- **WHAT THE EXERCISE ASKS**:
List all the lines in these records that hold "Ruby는".

- **Source records**:
^^^^^^^^

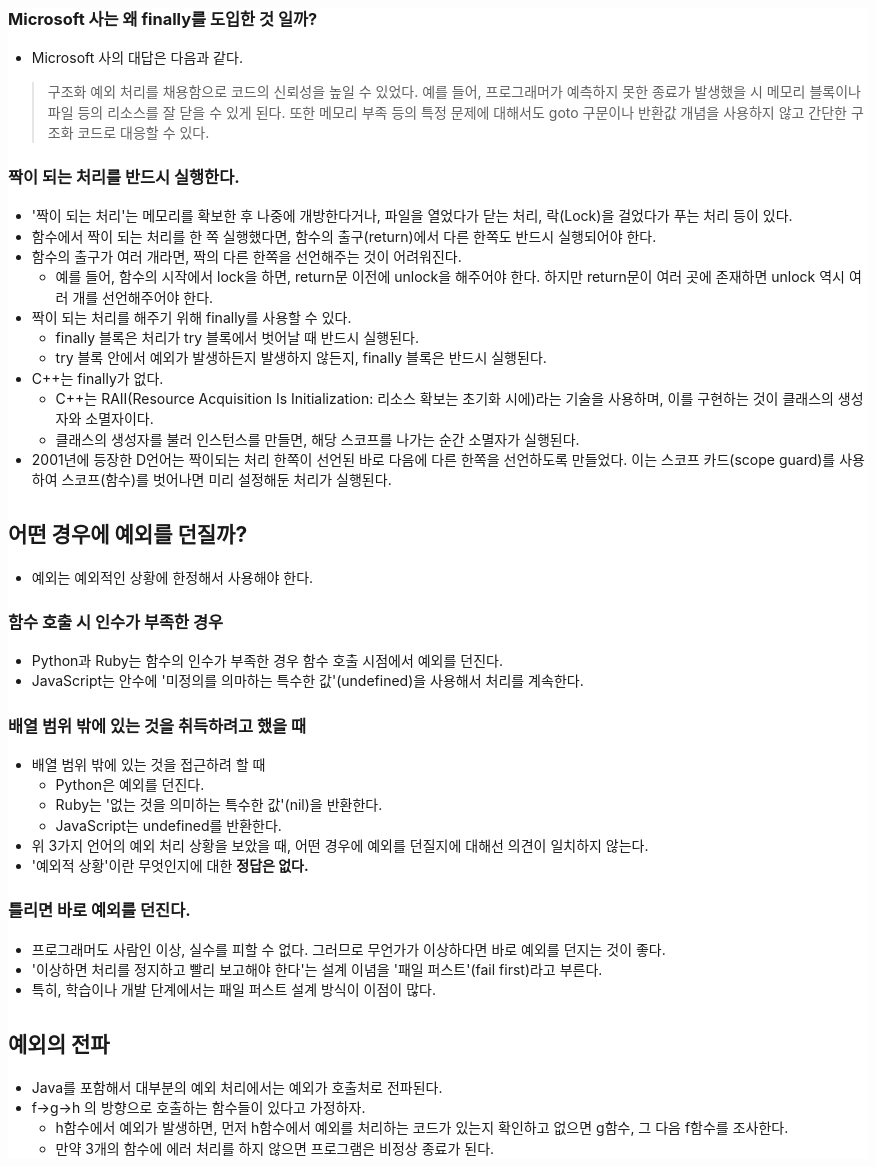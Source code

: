 ### Microsoft 사는 왜 finally를 도입한 것 일까?

- Microsoft 사의 대답은 다음과 같다.

> 구조화 예외 처리를 채용함으로 코드의 신뢰성을 높일 수 있었다. 예를 들어, 프로그래머가 예측하지 못한 종료가 발생했을 시 메모리 블록이나 파일 등의 리소스를 잘 닫을 수 있게 된다. 또한 메모리 부족 등의 특정 문제에 대해서도 goto 구문이나 반환값 개념을 사용하지 않고 간단한 구조화 코드로 대응할 수 있다.

### 짝이 되는 처리를 반드시 실행한다.

- '짝이 되는 처리'는 메모리를 확보한 후 나중에 개방한다거나, 파일을 열었다가 닫는 처리, 락(Lock)을 걸었다가 푸는 처리 등이 있다.
- 함수에서 짝이 되는 처리를 한 쪽 실행했다면, 함수의 출구(return)에서 다른 한쪽도 반드시 실행되어야 한다.
- 함수의 출구가 여러 개라면, 짝의 다른 한쪽을 선언해주는 것이 어려워진다.
    - 예를 들어, 함수의 시작에서 lock을 하면, return문 이전에 unlock을 해주어야 한다. 하지만 return문이 여러 곳에 존재하면 unlock 역시 여러 개를 선언해주어야 한다.
- 짝이 되는 처리를 해주기 위해 finally를 사용할 수 있다.
    - finally 블록은 처리가 try 블록에서 벗어날 때 반드시 실행된다.
    - try 블록 안에서 예외가 발생하든지 발생하지 않든지, finally 블록은 반드시 실행된다.
- C++는 finally가 없다.
    - C++는 RAII(Resource Acquisition Is Initialization: 리소스 확보는 초기화 시에)라는 기술을 사용하며, 이를 구현하는 것이 클래스의 생성자와 소멸자이다.
    - 클래스의 생성자를 불러 인스턴스를 만들면, 해당 스코프를 나가는 순간 소멸자가 실행된다.
- 2001년에 등장한 D언어는 짝이되는 처리 한쪽이 선언된 바로 다음에 다른 한쪽을 선언하도록 만들었다. 이는 스코프 카드(scope guard)를 사용하여 스코프(함수)를 벗어나면 미리 설정해둔 처리가 실행된다.

## 어떤 경우에 예외를 던질까?

- 예외는 예외적인 상황에 한정해서 사용해야 한다.

### 함수 호출 시 인수가 부족한 경우

- Python과 Ruby는 함수의 인수가 부족한 경우 함수 호출 시점에서 예외를 던진다.
- JavaScript는 안수에 '미정의를 의마하는 특수한 값'(undefined)을 사용해서 처리를 계속한다.

### 배열 범위 밖에 있는 것을 취득하려고 했을 때

- 배열 범위 밖에 있는 것을 접근하려 할 때
    - Python은 예외를 던진다.
    - Ruby는 '없는 것을 의미하는 특수한 값'(nil)을 반환한다.
    - JavaScript는 undefined를 반환한다.
- 위 3가지 언어의 예외 처리 상황을 보았을 때, 어떤 경우에 예외를 던질지에 대해선 의견이 일치하지 않는다.
- '예외적 상황'이란 무엇인지에 대한 **정답은 없다.**

### 틀리면 바로 예외를 던진다.

- 프로그래머도 사람인 이상, 실수를 피할 수 없다. 그러므로 무언가가 이상하다면 바로 예외를 던지는 것이 좋다.
- '이상하면 처리를 정지하고 빨리 보고해야 한다'는 설계 이념을 '패일 퍼스트'(fail first)라고 부른다.
- 특히, 학습이나 개발 단계에서는 패일 퍼스트 설계 방식이 이점이 많다.

## 예외의 전파

- Java를 포함해서 대부분의 예외 처리에서는 예외가 호출처로 전파된다.
- f→g→h 의 방향으로 호출하는 함수들이 있다고 가정하자.
    - h함수에서 예외가 발생하면, 먼저 h함수에서 예외를 처리하는 코드가 있는지 확인하고 없으면 g함수, 그 다음 f함수를 조사한다.
    - 만약 3개의 함수에 에러 처리를 하지 않으면 프로그램은 비정상 종료가 된다.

^^^^^^^^

- **OUTPUT OF THE TASK**:
- Python과 Ruby는 함수의 인수가 부족한 경우 함수 호출 시점에서 예외를 던진다.
    - Ruby는 '없는 것을 의미하는 특수한 값'(nil)을 반환한다.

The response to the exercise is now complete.